ABOUT THIS TASK —
Restating every entry exactly is the whole task.

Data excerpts

══════════

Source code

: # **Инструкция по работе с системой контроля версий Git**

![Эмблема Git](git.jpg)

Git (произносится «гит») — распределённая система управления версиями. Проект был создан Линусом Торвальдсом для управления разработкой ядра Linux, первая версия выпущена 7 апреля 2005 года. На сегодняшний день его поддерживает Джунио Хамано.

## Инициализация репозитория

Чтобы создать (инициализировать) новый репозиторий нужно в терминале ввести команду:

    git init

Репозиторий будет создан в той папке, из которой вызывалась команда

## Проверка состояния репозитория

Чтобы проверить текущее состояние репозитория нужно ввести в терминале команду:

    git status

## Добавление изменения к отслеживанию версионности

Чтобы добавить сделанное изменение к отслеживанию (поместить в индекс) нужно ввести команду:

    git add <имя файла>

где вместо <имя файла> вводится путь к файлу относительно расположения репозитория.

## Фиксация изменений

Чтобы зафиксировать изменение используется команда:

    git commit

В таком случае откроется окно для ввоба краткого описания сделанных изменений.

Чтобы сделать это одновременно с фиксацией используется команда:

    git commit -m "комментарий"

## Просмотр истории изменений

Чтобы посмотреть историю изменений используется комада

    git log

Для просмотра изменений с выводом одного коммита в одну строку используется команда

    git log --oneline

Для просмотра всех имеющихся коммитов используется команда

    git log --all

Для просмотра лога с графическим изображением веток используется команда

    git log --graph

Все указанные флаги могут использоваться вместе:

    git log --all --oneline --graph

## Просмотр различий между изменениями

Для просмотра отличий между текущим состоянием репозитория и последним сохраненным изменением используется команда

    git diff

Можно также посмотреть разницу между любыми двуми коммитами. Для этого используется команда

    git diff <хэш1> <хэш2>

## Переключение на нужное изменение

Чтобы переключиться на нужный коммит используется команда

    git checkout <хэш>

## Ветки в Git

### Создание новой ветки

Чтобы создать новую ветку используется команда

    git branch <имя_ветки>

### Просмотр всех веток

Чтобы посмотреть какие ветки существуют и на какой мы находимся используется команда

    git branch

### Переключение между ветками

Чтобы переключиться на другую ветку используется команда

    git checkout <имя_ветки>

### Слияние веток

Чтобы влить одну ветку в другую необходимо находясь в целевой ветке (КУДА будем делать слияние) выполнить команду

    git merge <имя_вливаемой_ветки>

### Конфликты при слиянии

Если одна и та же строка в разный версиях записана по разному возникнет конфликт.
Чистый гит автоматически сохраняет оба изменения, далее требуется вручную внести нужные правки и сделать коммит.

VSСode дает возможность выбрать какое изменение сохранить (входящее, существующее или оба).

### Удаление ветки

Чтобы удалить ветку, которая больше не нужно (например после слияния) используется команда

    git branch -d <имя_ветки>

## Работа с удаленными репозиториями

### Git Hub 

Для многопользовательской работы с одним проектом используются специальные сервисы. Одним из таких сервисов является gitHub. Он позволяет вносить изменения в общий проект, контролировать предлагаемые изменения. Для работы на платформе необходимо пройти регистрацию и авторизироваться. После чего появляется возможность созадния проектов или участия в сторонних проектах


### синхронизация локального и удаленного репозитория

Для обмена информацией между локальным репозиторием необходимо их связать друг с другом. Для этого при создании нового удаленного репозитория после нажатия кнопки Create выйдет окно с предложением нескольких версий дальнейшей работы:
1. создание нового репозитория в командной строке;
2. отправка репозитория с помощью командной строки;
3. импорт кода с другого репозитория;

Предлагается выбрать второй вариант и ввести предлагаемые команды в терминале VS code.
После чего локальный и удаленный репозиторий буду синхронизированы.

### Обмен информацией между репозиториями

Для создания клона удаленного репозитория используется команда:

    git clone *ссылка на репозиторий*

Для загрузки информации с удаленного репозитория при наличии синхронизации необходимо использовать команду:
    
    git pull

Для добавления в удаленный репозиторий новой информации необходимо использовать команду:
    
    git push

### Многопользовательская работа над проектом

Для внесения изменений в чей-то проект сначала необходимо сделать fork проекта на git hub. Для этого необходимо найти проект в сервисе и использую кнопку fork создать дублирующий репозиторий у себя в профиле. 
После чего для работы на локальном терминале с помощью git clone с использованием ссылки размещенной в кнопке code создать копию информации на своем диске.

══════════

TASK RESULT —
Source code

: # **Инструкция по работе с системой контроля версий Git**

![Эмблема Git](git.jpg)

Git (произносится «гит») — распределённая система управления версиями. Проект был создан Линусом Торвальдсом для управления разработкой ядра Linux, первая версия выпущена 7 апреля 2005 года. На сегодняшний день его поддерживает Джунио Хамано.

## Инициализация репозитория

Чтобы создать (инициализировать) новый репозиторий нужно в терминале ввести команду:

    git init

Репозиторий будет создан в той папке, из которой вызывалась команда

## Проверка состояния репозитория

Чтобы проверить текущее состояние репозитория нужно ввести в терминале команду:

    git status

## Добавление изменения к отслеживанию версионности

Чтобы добавить сделанное изменение к отслеживанию (поместить в индекс) нужно ввести команду:

    git add <имя файла>

где вместо <имя файла> вводится путь к файлу относительно расположения репозитория.

## Фиксация изменений

Чтобы зафиксировать изменение используется команда:

    git commit

В таком случае откроется окно для ввоба краткого описания сделанных изменений.

Чтобы сделать это одновременно с фиксацией используется команда:

    git commit -m "комментарий"

## Просмотр истории изменений

Чтобы посмотреть историю изменений используется комада

    git log

Для просмотра изменений с выводом одного коммита в одну строку используется команда

    git log --oneline

Для просмотра всех имеющихся коммитов используется команда

    git log --all

Для просмотра лога с графическим изображением веток используется команда

    git log --graph

Все указанные флаги могут использоваться вместе:

    git log --all --oneline --graph

## Просмотр различий между изменениями

Для просмотра отличий между текущим состоянием репозитория и последним сохраненным изменением используется команда

    git diff

Можно также посмотреть разницу между любыми двуми коммитами. Для этого используется команда

    git diff <хэш1> <хэш2>

## Переключение на нужное изменение

Чтобы переключиться на нужный коммит используется команда

    git checkout <хэш>

## Ветки в Git

### Создание новой ветки

Чтобы создать новую ветку используется команда

    git branch <имя_ветки>

### Просмотр всех веток

Чтобы посмотреть какие ветки существуют и на какой мы находимся используется команда

    git branch

### Переключение между ветками

Чтобы переключиться на другую ветку используется команда

    git checkout <имя_ветки>

### Слияние веток

Чтобы влить одну ветку в другую необходимо находясь в целевой ветке (КУДА будем делать слияние) выполнить команду

    git merge <имя_вливаемой_ветки>

### Конфликты при слиянии

Если одна и та же строка в разный версиях записана по разному возникнет конфликт.
Чистый гит автоматически сохраняет оба изменения, далее требуется вручную внести нужные правки и сделать коммит.

VSСode дает возможность выбрать какое изменение сохранить (входящее, существующее или оба).

### Удаление ветки

Чтобы удалить ветку, которая больше не нужно (например после слияния) используется команда

    git branch -d <имя_ветки>

## Работа с удаленными репозиториями

### Git Hub 

Для многопользовательской работы с одним проектом используются специальные сервисы. Одним из таких сервисов является gitHub. Он позволяет вносить изменения в общий проект, контролировать предлагаемые изменения. Для работы на платформе необходимо пройти регистрацию и авторизироваться. После чего появляется возможность созадния проектов или участия в сторонних проектах


### синхронизация локального и удаленного репозитория

Для обмена информацией между локальным репозиторием необходимо их связать друг с другом. Для этого при создании нового удаленного репозитория после нажатия кнопки Create выйдет окно с предложением нескольких версий дальнейшей работы:
1. создание нового репозитория в командной строке;
2. отправка репозитория с помощью командной строки;
3. импорт кода с другого репозитория;

Предлагается выбрать второй вариант и ввести предлагаемые команды в терминале VS code.
После чего локальный и удаленный репозиторий буду синхронизированы.

### Обмен информацией между репозиториями

Для создания клона удаленного репозитория используется команда:

    git clone *ссылка на репозиторий*

Для загрузки информации с удаленного репозитория при наличии синхронизации необходимо использовать команду:
    
    git pull

Для добавления в удаленный репозиторий новой информации необходимо использовать команду:
    
    git push

### Многопользовательская работа над проектом

Для внесения изменений в чей-то проект сначала необходимо сделать fork проекта на git hub. Для этого необходимо найти проект в сервисе и использую кнопку fork создать дублирующий репозиторий у себя в профиле. 
После чего для работы на локальном терминале с помощью git clone с использованием ссылки размещенной в кнопке code создать копию информации на своем диске.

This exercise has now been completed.